[[ AVAILABLE DATA open ]]

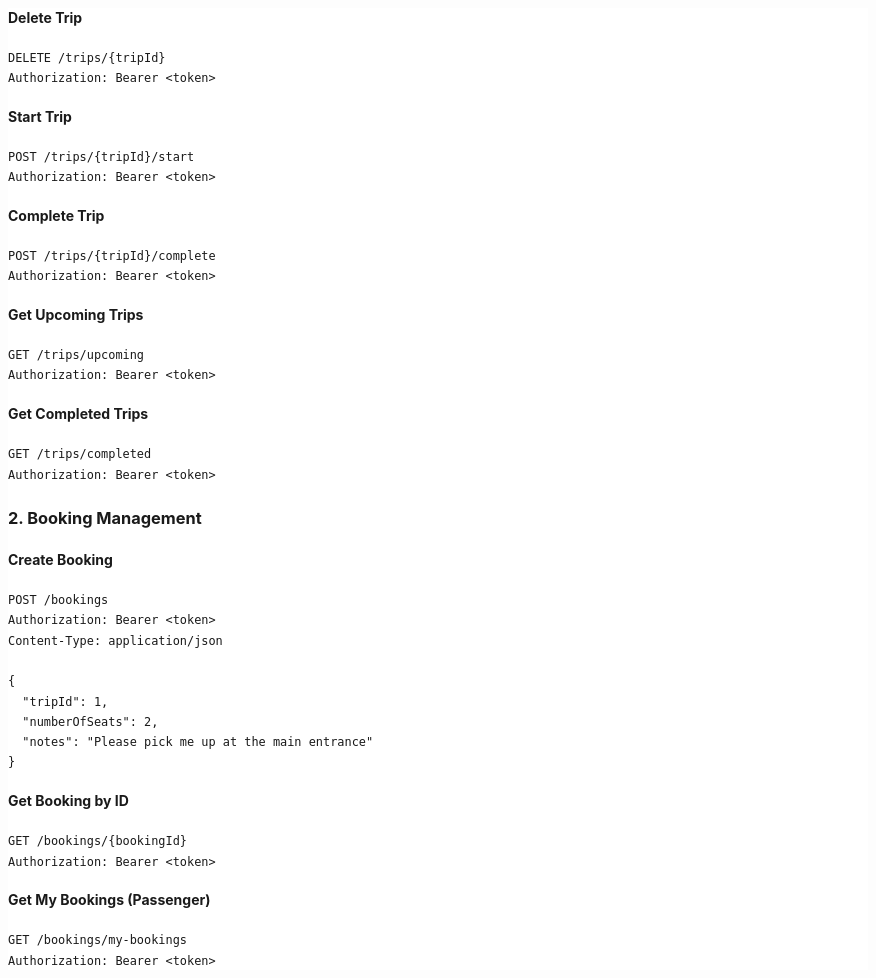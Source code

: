 #### Delete Trip
```http
DELETE /trips/{tripId}
Authorization: Bearer <token>
```

#### Start Trip
```http
POST /trips/{tripId}/start
Authorization: Bearer <token>
```

#### Complete Trip
```http
POST /trips/{tripId}/complete
Authorization: Bearer <token>
```

#### Get Upcoming Trips
```http
GET /trips/upcoming
Authorization: Bearer <token>
```

#### Get Completed Trips
```http
GET /trips/completed
Authorization: Bearer <token>
```

### 2. Booking Management

#### Create Booking
```http
POST /bookings
Authorization: Bearer <token>
Content-Type: application/json

{
  "tripId": 1,
  "numberOfSeats": 2,
  "notes": "Please pick me up at the main entrance"
}
```

#### Get Booking by ID
```http
GET /bookings/{bookingId}
Authorization: Bearer <token>
```

#### Get My Bookings (Passenger)
```http
GET /bookings/my-bookings
Authorization: Bearer <token>
```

[[ AVAILABLE DATA closed ]]

_TASK GOAL_:
Once you have found every line in the listing that holds the string "POST", copy each of them.

_TASK RESULT_:
POST /trips/{tripId}/start
POST /trips/{tripId}/complete
POST /bookings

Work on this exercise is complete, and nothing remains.